Parmi les autres outils internationaux, on retrouve les droits à l’autonomie basés sur des conventions obligatoires telles que la Charte européenne pour les droits des minorités ou sur des recommandations comme celles de la Charte de Paris de l’OSCE. Dans les deux cas, il revient à la majorité à l’intérieur d’un état de garantir ou d’établir des droits à l’autonomie pour sa communauté minoritaire. Le principal inconvénient de ces conventions, cependant, est habituellement que les minorités nient toute légitimité à l’état gouverné par la majorité. Ainsi, tous les droits à l’autonomie généreusement concédés aux minorités sont rejetés.
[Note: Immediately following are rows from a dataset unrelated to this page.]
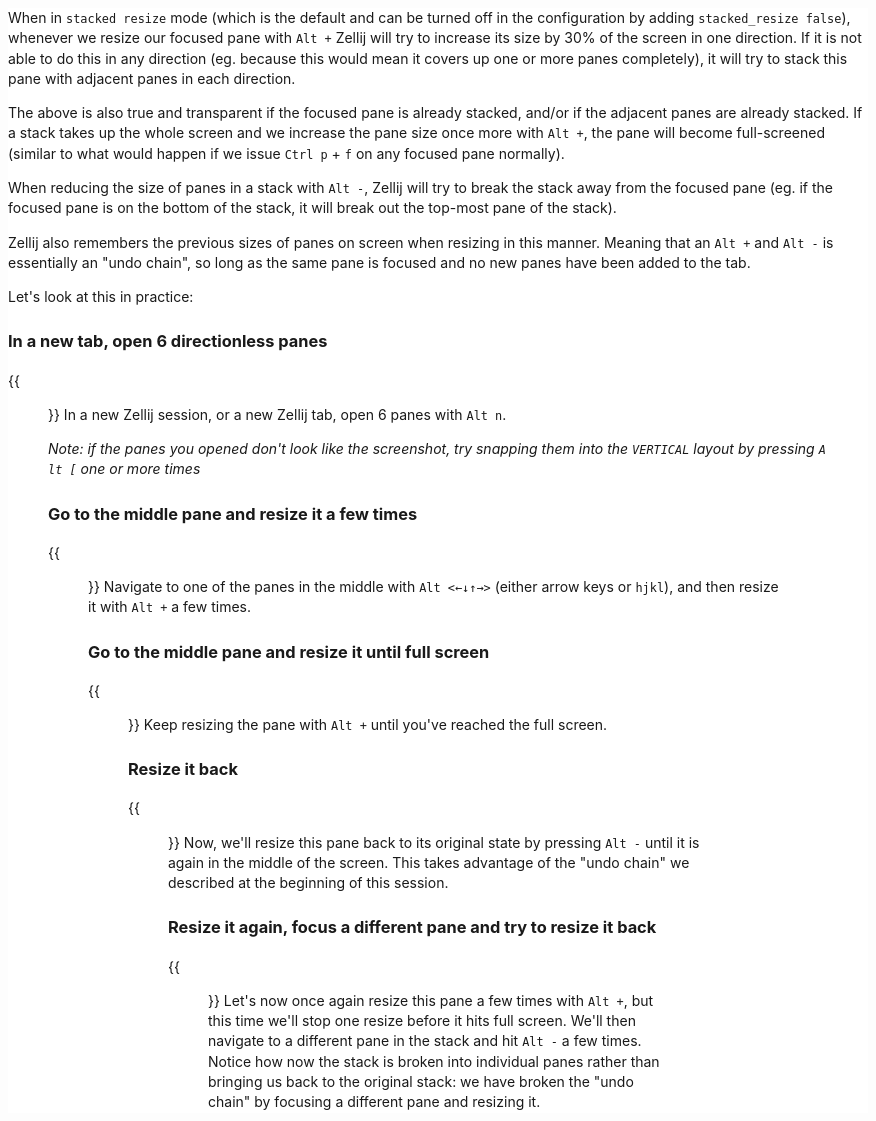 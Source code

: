 When in `stacked resize` mode (which is the default and can be turned off in the configuration by adding `stacked_resize false`), whenever we resize our focused pane with `Alt +` Zellij will try to increase its size by 30% of the screen in one direction. If it is not able to do this in any direction (eg. because this would mean it covers up one or more panes completely), it will try to stack this pane with adjacent panes in each direction.

The above is also true and transparent if the focused pane is already stacked, and/or if the adjacent panes are already stacked. If a stack takes up the whole screen and we increase the pane size once more with `Alt +`, the pane will become full-screened (similar to what would happen if we issue `Ctrl p` + `f` on any focused pane normally).

When reducing the size of panes in a stack with `Alt -`, Zellij will try to break the stack away from the focused pane (eg. if the focused pane is on the bottom of the stack, it will break out the top-most pane of the stack).

Zellij also remembers the previous sizes of panes on screen when resizing in this manner. Meaning that an `Alt +` and `Alt -` is essentially an "undo chain", so long as the same pane is focused and no new panes have been added to the tab.

Let's look at this in practice:

### In a new tab, open 6 directionless panes
{{<figure src="/img/stacked-resize-tutorial-12.png" class="center" style="max-width 995px;" alt="An image of six terminal panes of different sizes arranged in different locations on the same tiled surface on screen.">}}
In a new Zellij session, or a new Zellij tab, open 6 panes with `Alt n`.

*Note: if the panes you opened don't look like the screenshot, try snapping them into the `VERTICAL` layout by pressing `Alt [` one or more times*

### Go to the middle pane and resize it a few times
{{<figure src="/img/stacked-resize-tutorial-13.png" class="center" style="max-width 995px;" alt="An image of three terminal panes of different sizes arranged in different locations on the same tiled surface on screen with an additional pane stack in the middle.">}}
Navigate to one of the panes in the middle with `Alt <←↓↑→>` (either arrow keys or `hjkl`), and then resize it with `Alt +` a few times.

### Go to the middle pane and resize it until full screen
{{<figure src="/img/stacked-resize-tutorial-14.png" class="center" style="max-width 995px;" alt="An image of a single terminal pane taking up the whole screen with the (FULLSCREEN) indication on its tab above.">}}
Keep resizing the pane with `Alt +` until you've reached the full screen.

### Resize it back
{{<figure src="/img/stacked-resize-tutorial-12.png" class="center" style="max-width 995px;" alt="An image of six terminal panes of different sizes arranged in different locations on the same tiled surface on screen.">}}
Now, we'll resize this pane back to its original state by pressing `Alt -` until it is again in the middle of the screen. This takes advantage of the "undo chain" we described at the beginning of this session.

### Resize it again, focus a different pane and try to resize it back
{{<figure src="/img/stacked-resize-tutorial-15.png" class="center" style="max-width 995px;" alt="An image of a stack of panes taking up the whole screen except an additional smaller pane on their bottom.">}}
Let's now once again resize this pane a few times with `Alt +`, but this time we'll stop one resize before it hits full screen. We'll then navigate to a different pane in the stack and hit `Alt -` a few times. Notice how now the stack is broken into individual panes rather than bringing us back to the original stack: we have broken the "undo chain" by focusing a different pane and resizing it.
Les minorités n’accepteront que les droits qu’elles prendront à la majorité de leur propre initiative, avec leur propre pouvoir, rejetant le généreux « don » de la majorité.

Conclusion

Confucius raconte l’histoire suivante :

L’élève demanda à son maître : quelles sont les conditions nécessaires à la formation d’un état? Le maître répondit : l’économie, l’armée et la confiance. Si l’on doit renoncer à l’une de ces conditions, laquelle n’est pas absolument nécessaire? La réponse est l’armée.
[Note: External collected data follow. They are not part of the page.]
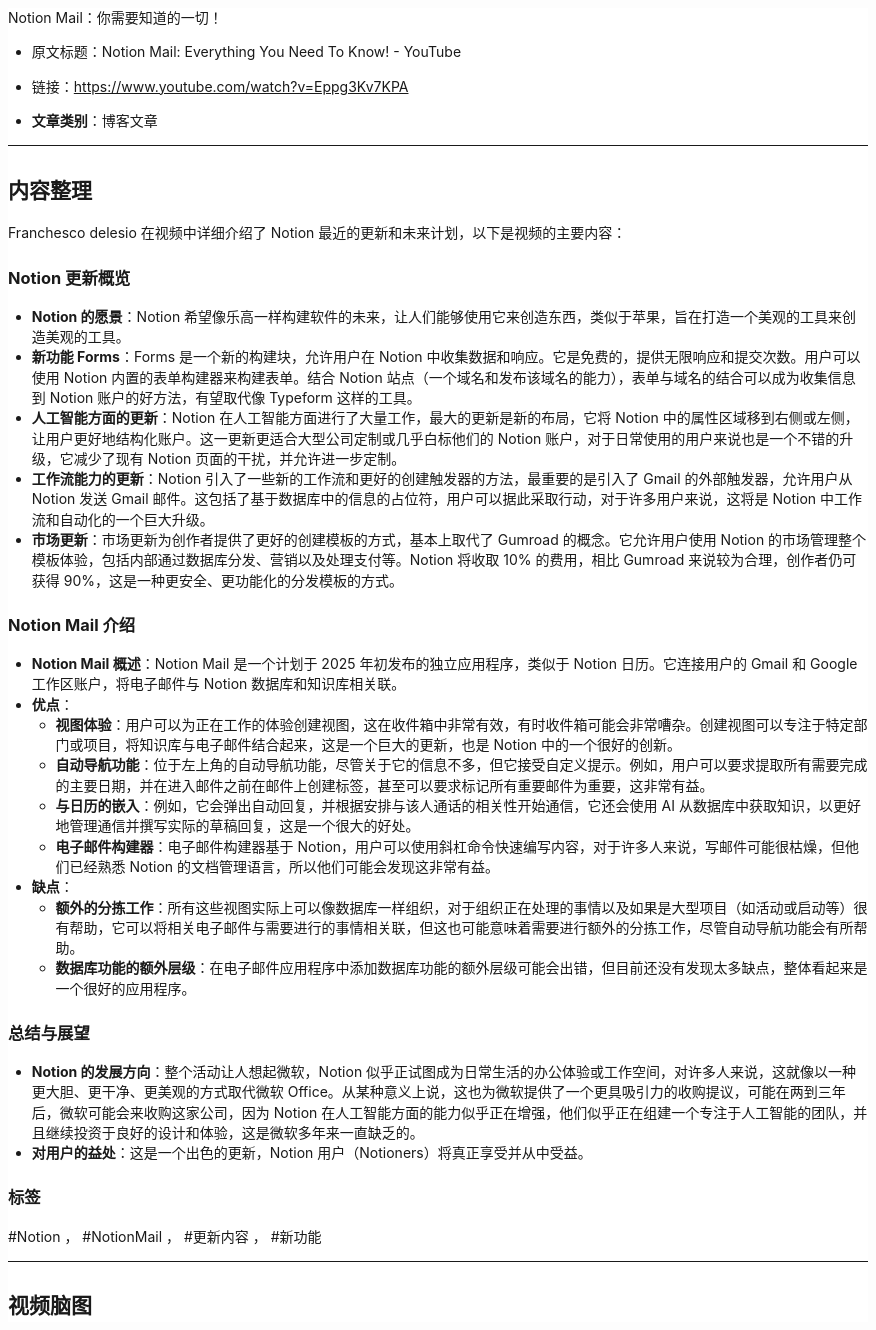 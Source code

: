 Notion Mail：你需要知道的一切！
- 原文标题：Notion Mail: Everything You Need To Know! - YouTube 
- 链接：https://www.youtube.com/watch?v=Eppg3Kv7KPA 

- **文章类别**：博客文章 

---

## 内容整理 

Franchesco delesio 在视频中详细介绍了 Notion 最近的更新和未来计划，以下是视频的主要内容：

### Notion 更新概览
- **Notion 的愿景**：Notion 希望像乐高一样构建软件的未来，让人们能够使用它来创造东西，类似于苹果，旨在打造一个美观的工具来创造美观的工具。
- **新功能 Forms**：Forms 是一个新的构建块，允许用户在 Notion 中收集数据和响应。它是免费的，提供无限响应和提交次数。用户可以使用 Notion 内置的表单构建器来构建表单。结合 Notion 站点（一个域名和发布该域名的能力），表单与域名的结合可以成为收集信息到 Notion 账户的好方法，有望取代像 Typeform 这样的工具。
- **人工智能方面的更新**：Notion 在人工智能方面进行了大量工作，最大的更新是新的布局，它将 Notion 中的属性区域移到右侧或左侧，让用户更好地结构化账户。这一更新更适合大型公司定制或几乎白标他们的 Notion 账户，对于日常使用的用户来说也是一个不错的升级，它减少了现有 Notion 页面的干扰，并允许进一步定制。
- **工作流能力的更新**：Notion 引入了一些新的工作流和更好的创建触发器的方法，最重要的是引入了 Gmail 的外部触发器，允许用户从 Notion 发送 Gmail 邮件。这包括了基于数据库中的信息的占位符，用户可以据此采取行动，对于许多用户来说，这将是 Notion 中工作流和自动化的一个巨大升级。
- **市场更新**：市场更新为创作者提供了更好的创建模板的方式，基本上取代了 Gumroad 的概念。它允许用户使用 Notion 的市场管理整个模板体验，包括内部通过数据库分发、营销以及处理支付等。Notion 将收取 10% 的费用，相比 Gumroad 来说较为合理，创作者仍可获得 90%，这是一种更安全、更功能化的分发模板的方式。

### Notion Mail 介绍
- **Notion Mail 概述**：Notion Mail 是一个计划于 2025 年初发布的独立应用程序，类似于 Notion 日历。它连接用户的 Gmail 和 Google 工作区账户，将电子邮件与 Notion 数据库和知识库相关联。
- **优点**：
    - **视图体验**：用户可以为正在工作的体验创建视图，这在收件箱中非常有效，有时收件箱可能会非常嘈杂。创建视图可以专注于特定部门或项目，将知识库与电子邮件结合起来，这是一个巨大的更新，也是 Notion 中的一个很好的创新。
    - **自动导航功能**：位于左上角的自动导航功能，尽管关于它的信息不多，但它接受自定义提示。例如，用户可以要求提取所有需要完成的主要日期，并在进入邮件之前在邮件上创建标签，甚至可以要求标记所有重要邮件为重要，这非常有益。
    - **与日历的嵌入**：例如，它会弹出自动回复，并根据安排与该人通话的相关性开始通信，它还会使用 AI 从数据库中获取知识，以更好地管理通信并撰写实际的草稿回复，这是一个很大的好处。
    - **电子邮件构建器**：电子邮件构建器基于 Notion，用户可以使用斜杠命令快速编写内容，对于许多人来说，写邮件可能很枯燥，但他们已经熟悉 Notion 的文档管理语言，所以他们可能会发现这非常有益。
- **缺点**：
    - **额外的分拣工作**：所有这些视图实际上可以像数据库一样组织，对于组织正在处理的事情以及如果是大型项目（如活动或启动等）很有帮助，它可以将相关电子邮件与需要进行的事情相关联，但这也可能意味着需要进行额外的分拣工作，尽管自动导航功能会有所帮助。
    - **数据库功能的额外层级**：在电子邮件应用程序中添加数据库功能的额外层级可能会出错，但目前还没有发现太多缺点，整体看起来是一个很好的应用程序。

### 总结与展望
- **Notion 的发展方向**：整个活动让人想起微软，Notion 似乎正试图成为日常生活的办公体验或工作空间，对许多人来说，这就像以一种更大胆、更干净、更美观的方式取代微软 Office。从某种意义上说，这也为微软提供了一个更具吸引力的收购提议，可能在两到三年后，微软可能会来收购这家公司，因为 Notion 在人工智能方面的能力似乎正在增强，他们似乎正在组建一个专注于人工智能的团队，并且继续投资于良好的设计和体验，这是微软多年来一直缺乏的。
- **对用户的益处**：这是一个出色的更新，Notion 用户（Notioners）将真正享受并从中受益。

### 标签

#Notion ， #NotionMail ， #更新内容 ， #新功能

---

## 视频脑图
Si l’on ne peut avoir qu’un élément dans l’état, lequel est indispensable? La réponse est la confiance.

Sans confiance, aucun état ne peut fonctionner. Face au défi moderne de la diversité, il nous faut bien comprendre que la confiance est vraiment indispensable. Cependant, l’état a besoin non seulement de la confiance du peuple dans les institutions et les dirigeants de l’état, mais aussi de la confiance entre les différentes communautés. Ainsi, les institutions doivent remplir les conditions de la légitimité pour toutes les communautés, et posséder les moyens de favoriser l’établissement de la confiance nécessaire entre les différentes communautés ethniques. La diversité ne sera soutenue dans les états fragmentés que sur la base de cette confiance fondamentale.